If, eventually, the bulls are able to surpass that obstacle, this might clear the path towards the 4300 territory, marked near the highest point of August 2022. That territory is also near the 61.8% retracement on the Fibonacci, drawn from the highest point of January to the lowest point of October of 2022.

The question is, could it continue going higher after that? Yes, it could. Although the Fed is trying to keep the market from accelerating rapidly over the medium-term and to bring inflation back to 2% area, the market might continue adjusting and pushing slowly higher, ignoring Fed’s gradual 25 bps hikes. Certainly, this could continue hurting small-to-medium enterprises, as not all of them would be able to withstand the rise in borrowing costs. So, later down the line, further upside in indices might be subdued, or worse, the direction may shift to the downside.
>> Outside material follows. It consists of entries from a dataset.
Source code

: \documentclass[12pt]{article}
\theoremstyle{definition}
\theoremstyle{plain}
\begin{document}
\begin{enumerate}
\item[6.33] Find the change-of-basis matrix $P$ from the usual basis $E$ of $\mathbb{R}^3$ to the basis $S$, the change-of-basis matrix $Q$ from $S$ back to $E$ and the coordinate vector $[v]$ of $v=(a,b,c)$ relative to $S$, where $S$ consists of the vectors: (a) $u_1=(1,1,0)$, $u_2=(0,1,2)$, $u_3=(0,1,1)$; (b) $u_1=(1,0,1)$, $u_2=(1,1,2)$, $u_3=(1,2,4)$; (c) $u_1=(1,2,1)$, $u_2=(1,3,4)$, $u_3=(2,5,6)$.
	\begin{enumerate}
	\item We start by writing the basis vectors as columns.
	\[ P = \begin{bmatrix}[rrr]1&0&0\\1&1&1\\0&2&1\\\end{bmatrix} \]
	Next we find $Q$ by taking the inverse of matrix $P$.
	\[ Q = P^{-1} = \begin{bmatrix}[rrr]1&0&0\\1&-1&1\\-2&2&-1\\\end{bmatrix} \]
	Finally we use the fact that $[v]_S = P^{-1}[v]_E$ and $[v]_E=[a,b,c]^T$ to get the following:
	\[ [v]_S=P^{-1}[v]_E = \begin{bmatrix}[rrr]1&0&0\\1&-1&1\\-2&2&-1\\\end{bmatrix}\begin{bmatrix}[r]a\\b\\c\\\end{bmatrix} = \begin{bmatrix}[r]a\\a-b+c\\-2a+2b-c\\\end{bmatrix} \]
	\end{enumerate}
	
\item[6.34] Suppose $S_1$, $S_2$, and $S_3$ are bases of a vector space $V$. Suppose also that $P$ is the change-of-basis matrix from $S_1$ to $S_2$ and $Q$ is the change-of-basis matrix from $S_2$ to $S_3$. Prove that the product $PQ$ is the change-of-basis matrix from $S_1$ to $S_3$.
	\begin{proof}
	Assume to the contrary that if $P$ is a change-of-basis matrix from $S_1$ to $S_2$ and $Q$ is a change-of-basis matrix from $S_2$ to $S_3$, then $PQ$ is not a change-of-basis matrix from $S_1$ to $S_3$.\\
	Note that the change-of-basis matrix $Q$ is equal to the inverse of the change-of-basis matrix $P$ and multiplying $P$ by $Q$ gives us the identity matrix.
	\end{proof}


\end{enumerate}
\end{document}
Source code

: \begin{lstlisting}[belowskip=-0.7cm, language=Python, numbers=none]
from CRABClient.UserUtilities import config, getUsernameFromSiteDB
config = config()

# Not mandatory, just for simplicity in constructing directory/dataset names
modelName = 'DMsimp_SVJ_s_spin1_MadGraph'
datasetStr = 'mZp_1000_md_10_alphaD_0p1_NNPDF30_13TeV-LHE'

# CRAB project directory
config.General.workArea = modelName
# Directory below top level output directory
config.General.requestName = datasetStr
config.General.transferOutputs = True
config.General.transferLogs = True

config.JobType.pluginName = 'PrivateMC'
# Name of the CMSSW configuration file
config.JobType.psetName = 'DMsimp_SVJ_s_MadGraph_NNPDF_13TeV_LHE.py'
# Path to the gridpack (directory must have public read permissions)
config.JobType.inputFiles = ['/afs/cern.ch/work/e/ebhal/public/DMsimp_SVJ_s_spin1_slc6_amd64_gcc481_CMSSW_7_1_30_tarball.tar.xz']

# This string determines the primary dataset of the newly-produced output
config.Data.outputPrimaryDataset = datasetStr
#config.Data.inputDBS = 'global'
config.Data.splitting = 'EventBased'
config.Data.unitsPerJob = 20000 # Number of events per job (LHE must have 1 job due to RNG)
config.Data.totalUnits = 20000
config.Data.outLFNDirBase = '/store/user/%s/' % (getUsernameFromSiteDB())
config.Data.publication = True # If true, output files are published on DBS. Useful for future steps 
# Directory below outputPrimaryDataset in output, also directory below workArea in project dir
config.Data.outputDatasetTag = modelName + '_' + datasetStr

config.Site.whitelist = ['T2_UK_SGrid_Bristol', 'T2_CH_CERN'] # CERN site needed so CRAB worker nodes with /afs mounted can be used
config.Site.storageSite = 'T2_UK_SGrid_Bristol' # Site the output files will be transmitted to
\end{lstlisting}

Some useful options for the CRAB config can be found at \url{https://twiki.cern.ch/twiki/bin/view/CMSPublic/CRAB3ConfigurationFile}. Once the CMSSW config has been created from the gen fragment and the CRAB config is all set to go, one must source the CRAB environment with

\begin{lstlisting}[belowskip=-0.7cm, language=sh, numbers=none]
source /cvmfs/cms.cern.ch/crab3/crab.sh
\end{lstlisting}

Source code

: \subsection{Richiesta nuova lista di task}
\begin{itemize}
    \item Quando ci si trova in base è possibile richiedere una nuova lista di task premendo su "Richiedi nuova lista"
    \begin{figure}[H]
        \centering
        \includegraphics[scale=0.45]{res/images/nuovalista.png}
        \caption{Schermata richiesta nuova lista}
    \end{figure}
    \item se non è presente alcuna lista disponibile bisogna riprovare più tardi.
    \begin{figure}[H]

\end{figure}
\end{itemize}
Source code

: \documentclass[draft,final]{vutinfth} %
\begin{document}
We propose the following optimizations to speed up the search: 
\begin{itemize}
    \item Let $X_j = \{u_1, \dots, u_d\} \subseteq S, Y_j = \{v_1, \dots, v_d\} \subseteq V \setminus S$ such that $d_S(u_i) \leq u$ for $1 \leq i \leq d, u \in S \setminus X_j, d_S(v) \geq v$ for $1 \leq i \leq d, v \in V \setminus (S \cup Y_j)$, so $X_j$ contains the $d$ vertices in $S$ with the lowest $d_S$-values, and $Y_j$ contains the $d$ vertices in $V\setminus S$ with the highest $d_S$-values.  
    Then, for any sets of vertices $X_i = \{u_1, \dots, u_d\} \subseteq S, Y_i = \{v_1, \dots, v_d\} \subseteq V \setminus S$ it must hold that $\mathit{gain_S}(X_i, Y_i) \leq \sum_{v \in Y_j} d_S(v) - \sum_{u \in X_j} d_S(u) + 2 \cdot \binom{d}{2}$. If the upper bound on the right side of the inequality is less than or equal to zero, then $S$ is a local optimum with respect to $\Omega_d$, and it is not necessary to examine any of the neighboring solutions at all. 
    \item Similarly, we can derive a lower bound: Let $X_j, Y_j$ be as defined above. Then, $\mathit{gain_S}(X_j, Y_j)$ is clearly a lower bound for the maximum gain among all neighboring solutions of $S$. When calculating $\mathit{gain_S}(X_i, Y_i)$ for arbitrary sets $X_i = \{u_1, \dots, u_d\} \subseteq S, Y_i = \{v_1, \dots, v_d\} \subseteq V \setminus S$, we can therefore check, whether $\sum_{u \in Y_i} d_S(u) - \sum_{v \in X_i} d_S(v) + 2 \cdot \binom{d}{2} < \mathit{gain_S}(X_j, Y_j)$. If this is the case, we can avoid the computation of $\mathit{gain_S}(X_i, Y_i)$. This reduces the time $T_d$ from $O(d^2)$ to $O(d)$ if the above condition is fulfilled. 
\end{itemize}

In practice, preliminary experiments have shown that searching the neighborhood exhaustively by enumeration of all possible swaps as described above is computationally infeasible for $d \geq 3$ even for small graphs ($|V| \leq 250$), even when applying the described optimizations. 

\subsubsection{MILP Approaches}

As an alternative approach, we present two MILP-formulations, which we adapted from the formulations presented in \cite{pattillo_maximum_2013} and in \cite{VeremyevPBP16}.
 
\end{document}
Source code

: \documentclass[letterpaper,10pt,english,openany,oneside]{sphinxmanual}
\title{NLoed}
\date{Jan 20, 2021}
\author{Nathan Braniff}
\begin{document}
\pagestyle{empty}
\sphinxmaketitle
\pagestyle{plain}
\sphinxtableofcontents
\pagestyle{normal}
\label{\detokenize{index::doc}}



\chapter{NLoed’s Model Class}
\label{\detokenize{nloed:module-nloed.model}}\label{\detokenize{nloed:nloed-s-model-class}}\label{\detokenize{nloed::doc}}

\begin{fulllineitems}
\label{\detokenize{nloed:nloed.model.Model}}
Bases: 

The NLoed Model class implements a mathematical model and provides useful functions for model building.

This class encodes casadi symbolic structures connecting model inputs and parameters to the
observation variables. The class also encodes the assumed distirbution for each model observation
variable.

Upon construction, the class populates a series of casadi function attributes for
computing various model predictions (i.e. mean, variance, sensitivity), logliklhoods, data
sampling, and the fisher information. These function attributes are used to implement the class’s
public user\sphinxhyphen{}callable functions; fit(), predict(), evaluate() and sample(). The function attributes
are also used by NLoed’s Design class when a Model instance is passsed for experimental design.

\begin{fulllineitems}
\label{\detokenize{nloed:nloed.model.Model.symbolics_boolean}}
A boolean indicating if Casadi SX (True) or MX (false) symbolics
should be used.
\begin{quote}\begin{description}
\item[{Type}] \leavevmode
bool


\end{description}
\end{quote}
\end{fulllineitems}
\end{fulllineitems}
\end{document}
In terms of the downside on the S&P 500, we would only target lower areas if the index would drop and stay somewhere below the 4000 mark. But even then, we would initially target the 3800 zone and the 200-day EMA on our weekly chart.

The real feast for the bears could start if the S&P 500 continues to slide and falls below the area around the 3500 level, which is near the lowest point of 2022. If that happens, this might open the door for a move towards the 3200 territory, or even the psychological 3000 mark.

A Technical Overview of DAX 40

In Europe, the German DAX 40 is currently near the psychological 16000 zone. This is just a few hundred points away from the all-time high area, reached in the beginning of November 2021, near the 16300 territory. If that area continues to hold and acts as a strong resistance, the bears might take advantage of the higher price and bring the German index down.

Certainly, from the technical perspective, some might start seeing a double top formation, however, we would still be far from getting comfortable with that idea, as the so-called “neckline” could be the long-term tentative upside support line drawn from the lowest point of October 2020. But before it could potentially go all the way there, DAX 40 would have to overcome some key support hurdles first.

A drop below a medium-term tentative upside support line taken from the lowest point of December 2022, could attract more sellers into the game, possibly clearing the path towards the psychological 15000 and 14000 levels. Near the latter, we have the 200-day EMA on our weekly chart, which may provide a temporary hold-up.

Conclusion

In summary, despite the current negativity floating around in the news headlines, the equity market continues to show resilience and grind higher. To shift our attention to some lower areas, we need a catalyst that might trigger a sell-off.

One of the catalysts could be a more aggressive approach on rate hikes from the major central banks. A geopolitical factor may also play its role, but, unfortunately, it is even less predictable than a central bank decision. So, for now, we continue to focus on the interest rates and inflation numbers.